* **Saved entries**:
────────────────────────────────────────

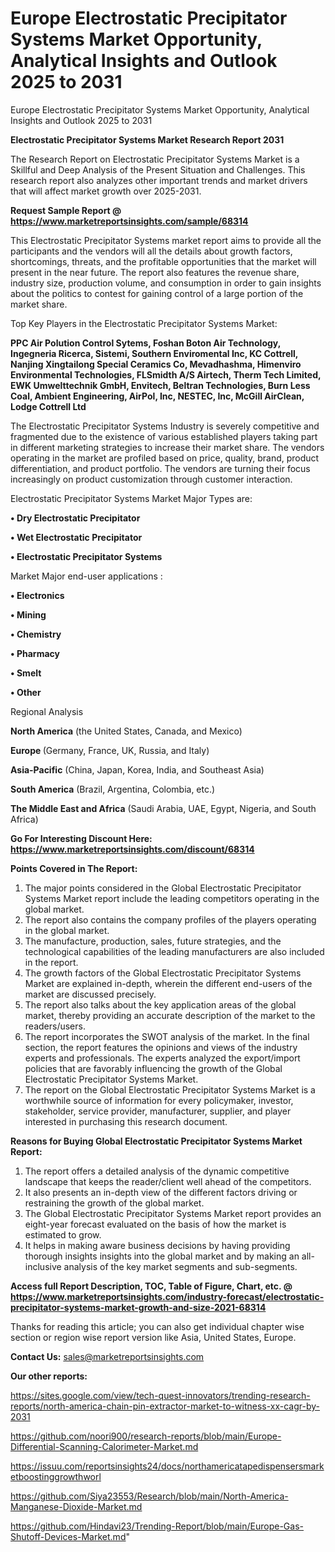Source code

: # Europe Electrostatic Precipitator Systems Market Opportunity, Analytical Insights and Outlook 2025 to 2031
 Europe Electrostatic Precipitator Systems Market Opportunity, Analytical Insights and Outlook 2025 to 2031

<strong>Electrostatic Precipitator Systems Market Research Report 2031</strong>

The Research Report on Electrostatic Precipitator Systems Market is a Skillful and Deep Analysis of the Present Situation and Challenges. This research report also analyzes other important trends and market drivers that will affect market growth over 2025-2031.

<strong>Request Sample Report @ <a href=https://www.marketreportsinsights.com/sample/68314>https://www.marketreportsinsights.com/sample/68314</a></strong>

This Electrostatic Precipitator Systems market report aims to provide all the participants and the vendors will all the details about growth factors, shortcomings, threats, and the profitable opportunities that the market will present in the near future. The report also features the revenue share, industry size, production volume, and consumption in order to gain insights about the politics to contest for gaining control of a large portion of the market share.

Top Key Players in the Electrostatic Precipitator Systems Market:

<strong>PPC Air Polution Control Sytems, Foshan Boton Air Technology, Ingegneria Ricerca, Sistemi, Southern Enviromental Inc, KC Cottrell, Nanjing Xingtailong Special Ceramics Co, Mevadhashma, Himenviro Environmental Technologies, FLSmidth A/S Airtech, Therm Tech Limited, EWK Umwelttechnik GmbH, Envitech, Beltran Technologies, Burn Less Coal, Ambient Engineering, AirPol, Inc, NESTEC, Inc, McGill AirClean, Lodge Cottrell Ltd</strong>

The Electrostatic Precipitator Systems Industry is severely competitive and fragmented due to the existence of various established players taking part in different marketing strategies to increase their market share. The vendors operating in the market are profiled based on price, quality, brand, product differentiation, and product portfolio. The vendors are turning their focus increasingly on product customization through customer interaction.

Electrostatic Precipitator Systems Market Major Types are:

<strong>• Dry Electrostatic Precipitator

• Wet Electrostatic Precipitator

• Electrostatic Precipitator Systems</strong>

Market Major end-user applications :

<strong>• Electronics

• Mining

• Chemistry

• Pharmacy

• Smelt

• Other</strong>

Regional Analysis

</u><strong><b>North America</b></strong> (the United States, Canada, and Mexico)

<strong><b>Europe </b></strong>(Germany, France, UK, Russia, and Italy)

<strong><b>Asia-Pacific</b></strong> (China, Japan, Korea, India, and Southeast Asia)

<strong><b>South America</b></strong> (Brazil, Argentina, Colombia, etc.)

<strong><b>The Middle East and Africa</b></strong> (Saudi Arabia, UAE, Egypt, Nigeria, and South Africa)

<strong>Go For Interesting Discount Here: <a href=https://www.marketreportsinsights.com/discount/68314>https://www.marketreportsinsights.com/discount/68314</a></strong>

<strong>Points Covered in The Report:</strong>
<ol>
  <li>The major points considered in the Global Electrostatic Precipitator Systems Market report include the leading competitors operating in the global market.</li>
  <li>The report also contains the company profiles of the players operating in the global market.</li>
  <li>The manufacture, production, sales, future strategies, and the technological capabilities of the leading manufacturers are also included in the report.</li>
  <li>The growth factors of the Global Electrostatic Precipitator Systems Market are explained in-depth, wherein the different end-users of the market are discussed precisely.</li>
  <li>The report also talks about the key application areas of the global market, thereby providing an accurate description of the market to the readers/users.</li>
  <li>The report incorporates the SWOT analysis of the market. In the final section, the report features the opinions and views of the industry experts and professionals. The experts analyzed the export/import policies that are favorably influencing the growth of the Global Electrostatic Precipitator Systems Market.</li>
  <li>The report on the Global Electrostatic Precipitator Systems Market is a worthwhile source of information for every policymaker, investor, stakeholder, service provider, manufacturer, supplier, and player interested in purchasing this research document.</li>
</ol>
<strong>Reasons for Buying Global Electrostatic Precipitator Systems Market Report:</strong>

<ol>
  <li>The report offers a detailed analysis of the dynamic competitive landscape that keeps the reader/client well ahead of the competitors.</li>
  <li>It also presents an in-depth view of the different factors driving or restraining the growth of the global market.</li>
  <li>The Global Electrostatic Precipitator Systems Market report provides an eight-year forecast evaluated on the basis of how the market is estimated to grow.</li>
  <li>It helps in making aware business decisions by having providing thorough insights insights into the global market and by making an all-inclusive analysis of the key market segments and sub-segments.</li>
</ol>
<strong>Access full Report Description, TOC, Table of Figure, Chart, etc. @ <a href=https://www.marketreportsinsights.com/industry-forecast/electrostatic-precipitator-systems-market-growth-and-size-2021-68314>https://www.marketreportsinsights.com/industry-forecast/electrostatic-precipitator-systems-market-growth-and-size-2021-68314</a></strong>


Thanks for reading this article; you can also get individual chapter wise section or region wise report version like Asia, United States, Europe.

<strong>Contact Us:</strong>
sales@marketreportsinsights.com

<strong>Our other reports:</strong>

<a href=https://sites.google.com/view/tech-quest-innovators/trending-research-reports/north-america-chain-pin-extractor-market-to-witness-xx-cagr-by-2031>https://sites.google.com/view/tech-quest-innovators/trending-research-reports/north-america-chain-pin-extractor-market-to-witness-xx-cagr-by-2031</a>

<a href=https://github.com/noori900/research-reports/blob/main/Europe-Differential-Scanning-Calorimeter-Market.md>https://github.com/noori900/research-reports/blob/main/Europe-Differential-Scanning-Calorimeter-Market.md</a>

<a href=https://issuu.com/reportsinsights24/docs/northamericatapedispensersmarketboostinggrowthworl>https://issuu.com/reportsinsights24/docs/northamericatapedispensersmarketboostinggrowthworl</a>

<a href=https://github.com/Siya23553/Research/blob/main/North-America-Manganese-Dioxide-Market.md>https://github.com/Siya23553/Research/blob/main/North-America-Manganese-Dioxide-Market.md</a>

<a href=https://github.com/Hindavi23/Trending-Report/blob/main/Europe-Gas-Shutoff-Devices-Market.md>https://github.com/Hindavi23/Trending-Report/blob/main/Europe-Gas-Shutoff-Devices-Market.md</a>"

────────────────────────────────────────

* **Your task**: Quote only the lines from the line containing "Thanks for reading" through the end of the entries, keeping the first and the last.

* **Completed task**:
Thanks for reading this article; you can also get individual chapter wise section or region wise report version like Asia, United States, Europe.

<strong>Contact Us:</strong>
sales@marketreportsinsights.com

<strong>Our other reports:</strong>

<a href=https://sites.google.com/view/tech-quest-innovators/trending-research-reports/north-america-chain-pin-extractor-market-to-witness-xx-cagr-by-2031>https://sites.google.com/view/tech-quest-innovators/trending-research-reports/north-america-chain-pin-extractor-market-to-witness-xx-cagr-by-2031</a>

<a href=https://github.com/noori900/research-reports/blob/main/Europe-Differential-Scanning-Calorimeter-Market.md>https://github.com/noori900/research-reports/blob/main/Europe-Differential-Scanning-Calorimeter-Market.md</a>

<a href=https://issuu.com/reportsinsights24/docs/northamericatapedispensersmarketboostinggrowthworl>https://issuu.com/reportsinsights24/docs/northamericatapedispensersmarketboostinggrowthworl</a>

<a href=https://github.com/Siya23553/Research/blob/main/North-America-Manganese-Dioxide-Market.md>https://github.com/Siya23553/Research/blob/main/North-America-Manganese-Dioxide-Market.md</a>

<a href=https://github.com/Hindavi23/Trending-Report/blob/main/Europe-Gas-Shutoff-Devices-Market.md>https://github.com/Hindavi23/Trending-Report/blob/main/Europe-Gas-Shutoff-Devices-Market.md</a>"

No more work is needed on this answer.